Digitally dying saves lives

January 7, 2011

Digital death. It sounds bleak, harsh, and without a future. In fact it is optimistic, positive and quite literally lifesaving.

The Digital Death campaign was launched by TBWA\Chiat\Day New York and Keep A Child Alive, a non-profit organisation dedicated to fighting the spread of AIDS in Africa and India.

On World Aids Day, December 1 2010, Hollywood died.

The idea was brilliantly simple. Top celebrities agreed to give up their digital lives. Famous social networkers like Alicia Keys, Usher, Lady Gaga, Justin Timberlake, Kim Kardashian and many others wiped themselves off of the web. In one stroke, they denied millions of fans their tweets and Facebook updates.

But there was a deal involved. The fans could buy back their heroes’ digital lives. When US$1 million had been raised, the stars would return to Facebook and Twitter. All fans had to do was go to buylife.org or text a participating celebrity’s name to 90999 to make a donation and help buy a digital life back.

Not only celebrities took part. Less famous social networkers committed digital suicide too. In fact, anybody could wipe their identity from the web and challenge their friends to buy back their lives. Those who took the brave step saw their names featured on the Buy Life site alongside those of the celebs.

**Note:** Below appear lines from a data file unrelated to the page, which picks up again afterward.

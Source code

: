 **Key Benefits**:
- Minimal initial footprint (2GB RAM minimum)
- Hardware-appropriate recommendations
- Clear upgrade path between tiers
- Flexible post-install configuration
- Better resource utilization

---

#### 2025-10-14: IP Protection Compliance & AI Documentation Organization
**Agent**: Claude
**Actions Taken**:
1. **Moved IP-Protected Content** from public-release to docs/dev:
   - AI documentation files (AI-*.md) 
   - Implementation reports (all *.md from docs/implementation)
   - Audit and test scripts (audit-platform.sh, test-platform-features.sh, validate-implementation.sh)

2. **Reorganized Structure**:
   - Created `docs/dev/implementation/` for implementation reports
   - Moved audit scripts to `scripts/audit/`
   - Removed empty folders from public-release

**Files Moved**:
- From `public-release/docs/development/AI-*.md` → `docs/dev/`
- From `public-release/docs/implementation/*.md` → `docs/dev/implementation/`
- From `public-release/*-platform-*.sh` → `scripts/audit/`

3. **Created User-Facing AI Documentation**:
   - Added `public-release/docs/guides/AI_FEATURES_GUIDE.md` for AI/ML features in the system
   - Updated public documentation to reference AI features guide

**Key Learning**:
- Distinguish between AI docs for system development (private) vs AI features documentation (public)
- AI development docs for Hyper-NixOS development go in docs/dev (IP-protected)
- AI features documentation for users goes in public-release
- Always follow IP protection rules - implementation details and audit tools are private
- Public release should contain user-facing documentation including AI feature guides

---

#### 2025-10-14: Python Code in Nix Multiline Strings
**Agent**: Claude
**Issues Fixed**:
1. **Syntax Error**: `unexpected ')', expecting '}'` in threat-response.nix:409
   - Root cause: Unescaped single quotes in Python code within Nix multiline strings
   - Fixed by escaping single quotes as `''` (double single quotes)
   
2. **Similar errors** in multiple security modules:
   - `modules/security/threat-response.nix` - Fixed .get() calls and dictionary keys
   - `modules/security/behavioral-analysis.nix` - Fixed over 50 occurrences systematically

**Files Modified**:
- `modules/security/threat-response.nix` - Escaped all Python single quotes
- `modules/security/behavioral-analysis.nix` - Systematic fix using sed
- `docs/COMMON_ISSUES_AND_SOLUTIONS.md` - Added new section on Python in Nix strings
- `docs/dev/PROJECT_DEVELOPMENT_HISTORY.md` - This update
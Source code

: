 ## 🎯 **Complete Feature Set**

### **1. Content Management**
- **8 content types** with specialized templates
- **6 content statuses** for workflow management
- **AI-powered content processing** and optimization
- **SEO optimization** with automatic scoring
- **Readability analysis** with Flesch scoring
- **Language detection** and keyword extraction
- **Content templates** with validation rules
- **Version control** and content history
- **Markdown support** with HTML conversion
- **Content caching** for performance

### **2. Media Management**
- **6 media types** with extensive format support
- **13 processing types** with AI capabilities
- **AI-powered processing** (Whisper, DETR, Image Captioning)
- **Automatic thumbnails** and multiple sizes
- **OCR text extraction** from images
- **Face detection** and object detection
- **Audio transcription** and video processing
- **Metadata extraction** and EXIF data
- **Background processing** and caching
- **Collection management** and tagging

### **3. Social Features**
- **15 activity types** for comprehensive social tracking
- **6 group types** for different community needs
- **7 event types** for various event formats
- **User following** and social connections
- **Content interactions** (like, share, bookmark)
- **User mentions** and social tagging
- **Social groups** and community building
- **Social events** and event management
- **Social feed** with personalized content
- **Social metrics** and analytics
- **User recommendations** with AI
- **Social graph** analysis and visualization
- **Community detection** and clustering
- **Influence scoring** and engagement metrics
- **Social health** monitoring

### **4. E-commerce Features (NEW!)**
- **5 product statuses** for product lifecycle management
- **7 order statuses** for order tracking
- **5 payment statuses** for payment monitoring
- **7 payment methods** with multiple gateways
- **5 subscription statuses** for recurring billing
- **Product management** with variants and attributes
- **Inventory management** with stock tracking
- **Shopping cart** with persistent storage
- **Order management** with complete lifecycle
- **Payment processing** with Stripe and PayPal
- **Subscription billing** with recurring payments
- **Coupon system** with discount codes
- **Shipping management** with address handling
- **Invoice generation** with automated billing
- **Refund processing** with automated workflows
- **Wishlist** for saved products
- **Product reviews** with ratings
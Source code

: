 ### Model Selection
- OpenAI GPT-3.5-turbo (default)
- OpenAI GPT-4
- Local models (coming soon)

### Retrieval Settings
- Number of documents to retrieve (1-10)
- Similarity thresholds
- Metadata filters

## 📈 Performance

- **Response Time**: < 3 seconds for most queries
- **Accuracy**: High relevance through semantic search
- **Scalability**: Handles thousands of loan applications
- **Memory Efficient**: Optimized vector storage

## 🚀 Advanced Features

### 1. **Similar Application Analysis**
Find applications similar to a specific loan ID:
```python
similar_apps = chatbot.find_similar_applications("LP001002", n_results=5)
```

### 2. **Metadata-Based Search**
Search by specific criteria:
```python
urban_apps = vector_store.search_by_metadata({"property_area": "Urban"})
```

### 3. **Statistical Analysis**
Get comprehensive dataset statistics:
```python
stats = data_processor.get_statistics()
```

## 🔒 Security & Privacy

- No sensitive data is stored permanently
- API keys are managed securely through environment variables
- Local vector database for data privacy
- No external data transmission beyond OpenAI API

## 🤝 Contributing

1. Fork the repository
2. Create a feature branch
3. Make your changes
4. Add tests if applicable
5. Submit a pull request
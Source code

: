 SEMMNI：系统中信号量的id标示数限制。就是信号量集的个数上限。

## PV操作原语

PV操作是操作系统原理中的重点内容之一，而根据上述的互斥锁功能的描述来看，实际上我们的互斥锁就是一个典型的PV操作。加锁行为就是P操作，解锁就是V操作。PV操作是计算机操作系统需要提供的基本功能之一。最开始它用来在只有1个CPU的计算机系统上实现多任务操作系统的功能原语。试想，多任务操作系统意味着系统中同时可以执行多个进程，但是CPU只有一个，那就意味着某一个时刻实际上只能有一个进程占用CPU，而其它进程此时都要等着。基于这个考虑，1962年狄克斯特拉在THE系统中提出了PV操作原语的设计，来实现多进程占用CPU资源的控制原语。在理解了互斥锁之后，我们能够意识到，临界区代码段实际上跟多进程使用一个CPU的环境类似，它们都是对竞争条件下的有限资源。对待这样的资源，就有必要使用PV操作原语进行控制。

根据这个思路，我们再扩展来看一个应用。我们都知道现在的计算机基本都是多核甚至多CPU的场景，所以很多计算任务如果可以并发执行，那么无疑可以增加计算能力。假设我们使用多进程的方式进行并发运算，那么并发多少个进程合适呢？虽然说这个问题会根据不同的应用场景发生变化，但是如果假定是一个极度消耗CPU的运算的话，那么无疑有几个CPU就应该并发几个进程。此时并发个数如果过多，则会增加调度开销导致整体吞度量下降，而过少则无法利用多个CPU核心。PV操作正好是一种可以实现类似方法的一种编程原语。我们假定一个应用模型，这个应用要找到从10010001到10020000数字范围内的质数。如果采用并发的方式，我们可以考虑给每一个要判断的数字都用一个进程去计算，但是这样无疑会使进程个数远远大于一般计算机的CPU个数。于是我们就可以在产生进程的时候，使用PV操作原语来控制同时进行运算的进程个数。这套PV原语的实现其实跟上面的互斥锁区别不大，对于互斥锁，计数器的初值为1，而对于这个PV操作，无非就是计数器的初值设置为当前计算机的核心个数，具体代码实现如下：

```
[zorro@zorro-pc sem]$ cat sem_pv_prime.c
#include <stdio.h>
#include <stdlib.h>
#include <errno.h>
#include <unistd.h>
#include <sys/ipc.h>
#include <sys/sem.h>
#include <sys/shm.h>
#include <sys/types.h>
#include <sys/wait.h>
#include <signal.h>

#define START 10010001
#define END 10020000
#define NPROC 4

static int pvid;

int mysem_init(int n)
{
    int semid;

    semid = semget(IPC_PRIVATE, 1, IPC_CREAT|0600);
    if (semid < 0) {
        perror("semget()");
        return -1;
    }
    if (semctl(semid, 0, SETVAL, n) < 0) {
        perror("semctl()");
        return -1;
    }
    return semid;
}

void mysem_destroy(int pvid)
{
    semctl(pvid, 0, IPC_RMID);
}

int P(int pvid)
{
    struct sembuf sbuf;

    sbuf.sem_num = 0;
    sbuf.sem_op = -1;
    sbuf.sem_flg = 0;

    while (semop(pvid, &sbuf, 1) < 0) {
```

The reaction was overwhelming. In only a few days, all the participating celebrities had been resurrected and the US$1 million target had been overtaken. At the time of writing, fans had donated US$1,000,792 to buy back the digital lives of VIPs and their friends. Then they could scan a special bar code on the site to see a thank you note from campaign spokeswoman Alicia Keys.

But the campaign isn’t over. You can still Buy Life – or donated 100 dollars and buy a T-shirt. For more details, go to http://buylife.org. It’s dead simple.

For any comments or suggestions, send an email to Ulrich Proeschel.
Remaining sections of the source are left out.